8. Will my ASC receive a Remittance Advice (RA) associated with a claim that contains the ASC QDC line-item?
ASCs will receive an RA for a claim on which the QDC code is
reported. The RA will include a standard remark code (N365) and a
message confirming that the QDC passed into the National Claims History
(NCH) file. N365 reads as follows: “This procedure code is not payable.
It is for reporting/information purposes only.” The N365 remark code
does not indicate whether the QDC is accurate for that claim or for the
measure being reported.*
ASCs should keep track of all cases that they report using a QDC code
so that they can verify the QDCs that their ASC reported against the RA
notice sent by their Medicare Administrative Contractor (MAC). Each QDC
line-item will be listed with the N365 denial remark code.
ASCs should note that the submission of a non-zero charge amount for
ASC QDCs may complicate secondary payers' processing of the claims. ASCs
are not allowed to collect any monies from beneficiaries for charges
submitted for the QDCs.
9. We forgot to put the QDC code on a claim. Can we resubmit the claim with the proper QDC codes attached?

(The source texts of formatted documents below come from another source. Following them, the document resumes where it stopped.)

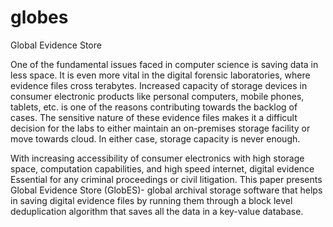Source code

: # globes
Global Evidence Store

One of the fundamental issues faced in computer science is saving data in less space. It is even more vital in the 
digital forensic laboratories, where evidence files cross terabytes. Increased capacity of storage devices in consumer 
electronic products like personal computers, mobile phones, tablets, etc. is one of the reasons contributing towards 
the backlog of cases. The sensitive nature of these evidence files makes it a difficult decision for the labs to either 
maintain an on-premises storage facility or move towards cloud. In either case, storage capacity is never enough. 


With increasing accessibility of consumer electronics with high storage space, computation capabilities, and high speed internet, digital evidence Essential for any criminal proceedings or civil litigation. This paper presents Global Evidence Store (GlobES)- global archival storage software that helps in saving digital evidence files by running 
them through a block level deduplication algorithm that saves all the data in a key-value database.
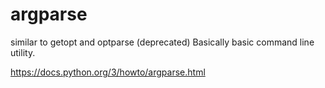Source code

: # argparse

similar to getopt and optparse (deprecated)
Basically basic command line utility.	

https://docs.python.org/3/howto/argparse.html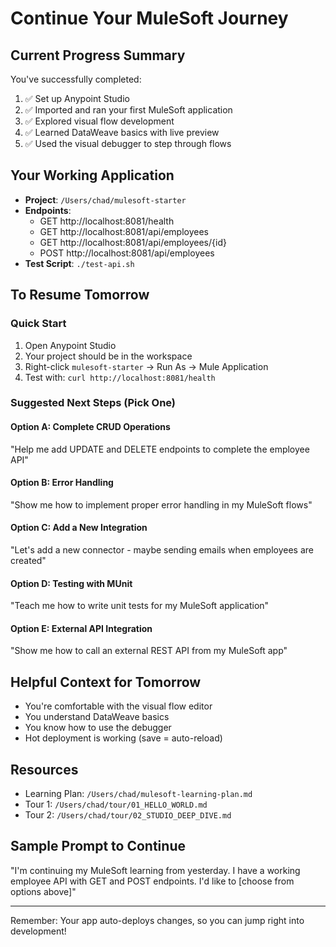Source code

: # Continue Your MuleSoft Journey

## Current Progress Summary
You've successfully completed:
1. ✅ Set up Anypoint Studio
2. ✅ Imported and ran your first MuleSoft application
3. ✅ Explored visual flow development
4. ✅ Learned DataWeave basics with live preview
5. ✅ Used the visual debugger to step through flows

## Your Working Application
- **Project**: `/Users/chad/mulesoft-starter`
- **Endpoints**:
  - GET http://localhost:8081/health
  - GET http://localhost:8081/api/employees
  - GET http://localhost:8081/api/employees/{id}
  - POST http://localhost:8081/api/employees
- **Test Script**: `./test-api.sh`

## To Resume Tomorrow

### Quick Start
1. Open Anypoint Studio
2. Your project should be in the workspace
3. Right-click `mulesoft-starter` → Run As → Mule Application
4. Test with: `curl http://localhost:8081/health`

### Suggested Next Steps (Pick One)

#### Option A: Complete CRUD Operations
"Help me add UPDATE and DELETE endpoints to complete the employee API"

#### Option B: Error Handling
"Show me how to implement proper error handling in my MuleSoft flows"

#### Option C: Add a New Integration
"Let's add a new connector - maybe sending emails when employees are created"

#### Option D: Testing with MUnit
"Teach me how to write unit tests for my MuleSoft application"

#### Option E: External API Integration
"Show me how to call an external REST API from my MuleSoft app"

## Helpful Context for Tomorrow
- You're comfortable with the visual flow editor
- You understand DataWeave basics
- You know how to use the debugger
- Hot deployment is working (save = auto-reload)

## Resources
- Learning Plan: `/Users/chad/mulesoft-learning-plan.md`
- Tour 1: `/Users/chad/tour/01_HELLO_WORLD.md`
- Tour 2: `/Users/chad/tour/02_STUDIO_DEEP_DIVE.md`

## Sample Prompt to Continue
"I'm continuing my MuleSoft learning from yesterday. I have a working employee API with GET and POST endpoints. I'd like to [choose from options above]"

---
Remember: Your app auto-deploys changes, so you can jump right into development!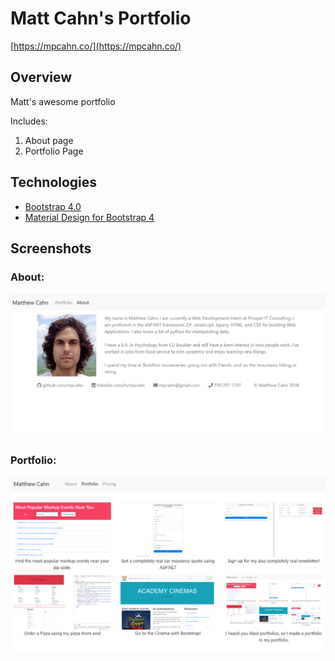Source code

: # Matt Cahn's Portfolio

[https://mpcahn.co/](https://mpcahn.co/)

## Overview

Matt's awesome portfolio

Includes:

  1. About page
  2. Portfolio Page

## Technologies

* [Bootstrap 4.0](https://getbootstrap.com/)
* [Material Design for Bootstrap 4](https://mdbootstrap.com/)

## Screenshots

### About:
![](img/about.png)

### Portfolio:
![](img/portfolio.PNG)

Claims may notbe resubmitted for the sole purpose of adding or correcting QDCs.*
10. We submitted a claim that was denied, but the error has
been corrected and we plan to resubmit the claim. Do we include the QDCs
again?
If a denied claim is subsequently corrected through the appeals
process involving the carrier/Medicare Administrative Contractors, QDCs
should also be included on the resubmitted claim in accordance with the
instructions in the measure specifications.*
*These answers are based on guidance issued by CMS for the
Physician Quality Reporting System (PQRS) program. While we anticipate
that the agency will apply similar guidance to the ASC Quality Reporting
Program (QRP), CMS could apply different standards. These FAQs will be
updated when final guidance is issued by CMS.